2021.8.22
怪談家・稲川淳二さんが語る、海の恐怖体験「心中死体の上で聞いた声」
本書を「心地よい恐怖に浸るうちに怪異な闇に呑み込まれてゆく極上のミステリーに酔い痴れました」と絶賛する怪談家の稲川淳二さんが、海にまつわる実話怪談を披露してくださいました。
学生時代の稲川さんが西伊豆の海で体験した、恐ろしくも悲しい出来事とは……。
日本随一の語り手である稲川淳二さんの怪談を、ぜひテキストでじっくりとご堪能ください。
*2020年9月に公開した動画「鈴木光司『海の怪』刊行記念スペシャル対談 ゲスト:怪談家・稲川淳二」の一部内容を書き起こし、再編集しています。
(構成/よみタイ編集部)
西伊豆の海で起こされた声の正体は…
毎年夏になるとふっとね、思い出す話なんですがね、これもだいぶ昔の話になるんですよね。
私が学生時代なんですがね、学校の学生会が、西伊豆に海の家を開いたわけですね。夏の企画なんですが。で、そこへ私は参加したわけなんだ。
当時の西伊豆というのは今と違ってね、随分寂しかったですよ。
民宿に行きましたらね、そこのおばあちゃんになんだか気に入られちゃったの。もともとどうも私、子どもの頃からおじいちゃんやおばあちゃんに好かれるんですよ。
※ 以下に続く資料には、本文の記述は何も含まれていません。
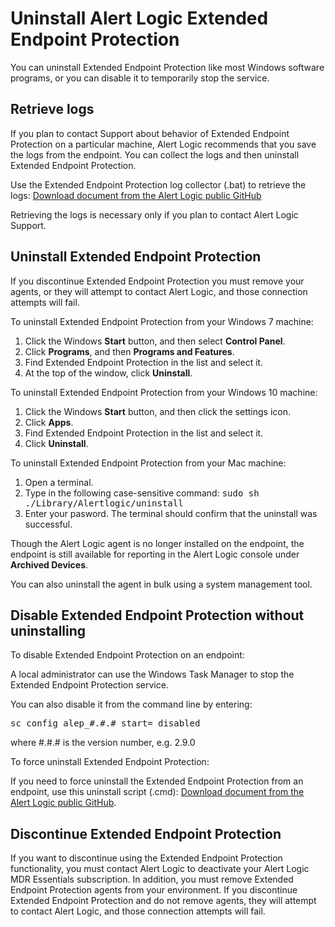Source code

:# Uninstall Alert Logic Extended Endpoint Protection

You can uninstall Extended Endpoint Protection like most Windows software programs, or you can disable it to temporarily stop the service.

## Retrieve logs

If you plan to contact Support about behavior of Extended Endpoint Protection on a particular machine, Alert Logic recommends that you save the logs from the endpoint. You can collect the logs and then uninstall Extended Endpoint Protection.

Use the Extended Endpoint Protection log collector (.bat) to retrieve the logs: [Download document from the Alert Logic public GitHub](https://github.com/alertlogic/al-endpoint-downloads/blob/master/logcollector.bat)

Retrieving the logs is necessary only if you plan to contact Alert Logic Support.

## Uninstall Extended Endpoint Protection

If you discontinue Extended Endpoint Protection you must remove your agents, or they will attempt to contact Alert Logic, and those connection attempts will fail.

To uninstall Extended Endpoint Protection from your Windows 7 machine:

1. Click the Windows **Start** button, and then select **Control Panel**.
2. Click **Programs**, and then **Programs and Features**.
3. Find Extended Endpoint Protection in the list and select it.
4. At the top of the window, click **Uninstall**.

To uninstall Extended Endpoint Protection from your Windows 10 machine:

1. Click the Windows **Start** button, and then click the settings icon.
2. Click **Apps**.
3. Find Extended Endpoint Protection in the list and select it.
4. Click **Uninstall**.

To uninstall Extended Endpoint Protection from your Mac machine:

1. Open a terminal.
2. Type in the following case-sensitive command: <kbd>sudo sh ./Library/Alertlogic/uninstall</kbd>
3. Enter your pasword. The terminal should confirm that the uninstall was successful.

Though the Alert Logic agent is no longer installed on the endpoint, the endpoint is still available for reporting in the Alert Logic console under **Archived Devices**.

You can also uninstall the agent in bulk using a system management tool.

## Disable Extended Endpoint Protection without uninstalling

To disable Extended Endpoint Protection on an endpoint:

A local administrator can use the Windows Task Manager to stop the Extended Endpoint Protection service.

You can also disable it from the command line by entering:

<kbd>sc config alep_#.#.# start= disabled</kbd>

where #.#.# is the version number, e.g. 2.9.0

To force uninstall Extended Endpoint Protection:

If you need to force uninstall the Extended Endpoint Protection from an endpoint, use this uninstall script (.cmd): [Download document from the Alert Logic public GitHub](https://github.com/alertlogic/al-endpoint-downloads/blob/master/uninstall.cmd).

## Discontinue Extended Endpoint Protection

If you want to discontinue using the Extended Endpoint Protection functionality, you must contact Alert Logic to deactivate your Alert Logic MDR Essentials subscription. In addition, you must remove Extended Endpoint Protection agents from your environment. If you discontinue Extended Endpoint Protection and do not remove agents, they will attempt to contact Alert Logic, and those connection attempts will fail.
で、みんな食事だっていうと、広い座敷でもってね、テーブル並べて食べてるんですが、私は別の部屋でおばあちゃんと差し向かいで、おかずも多いんだ。
するとおばあちゃんが、
「あんたねえ、夜になって、そうだねえ、夜中2時半くらいに弁天岩行ってごらん。魚たくさん釣れるから。私が釣竿だとかさ、エサを用意しといてやるよ」
って言ったんですよ。
じゃあ行ってみようかなあと思って。夜に仲間3人起こして、4人で行ったんですよね。
浜へ出ると、まあ当時は、月が雲に隠れると真っ暗ですよ。ぽつんぽつんと、遠くに灯りが見えるっきり。
海の音が大きく聞こえるんですよね、ザー、ザザー、ザー、ザザーっと。で、4人が歩く砂の音。ザ、ザ、ザ、ザ。
そしてまた月が雲からふっと現れると、あたりがうっすら青く照らされてるんですよね。
で、弁天岩に行ったんですよ。もう海は真っ暗で何にも見えないんですが、波がザバーっとぶち当たると、夜光虫がスーッと白く輝いて飛ぶんですよね。
一人だったら、おそらくちょっと怖いだろうなあ。
じゃあ、釣ろうかってみんなで釣り始めたの。
ところが一向に釣れないんですよね。
「おかしいぞ、釣れないぞ」と言っているうちに、一人が「なあ、悪いけどさあ、俺眠いから帰っていいかなあ」って言ったんですよ。
もう一人が「俺もなんだか帰ろうかな」って言うから、「何言ってんだよ、夏なんだからさあ、もう少しで明るくなってくるから」って言ったら、「そうかなあ」とか言っているうちにまた一人が「俺も帰っていいかなぁ」って言うんですよ。
で、3人が帰りたいって言うからね、私の竿も渡して、別に喧嘩したわけじゃないんだけど、3人が帰っていき、私一人で残ったわけだ。
岩場にごろんと仰向けで横になって、月が見えたり消えたりしているんですよね。
蚊もいないからね、別に問題ないし、気持ちのいい風が吹いているんですよね。
で、波がザバーンと打ち寄せている。
そうしているうちに眠っちゃったんですね。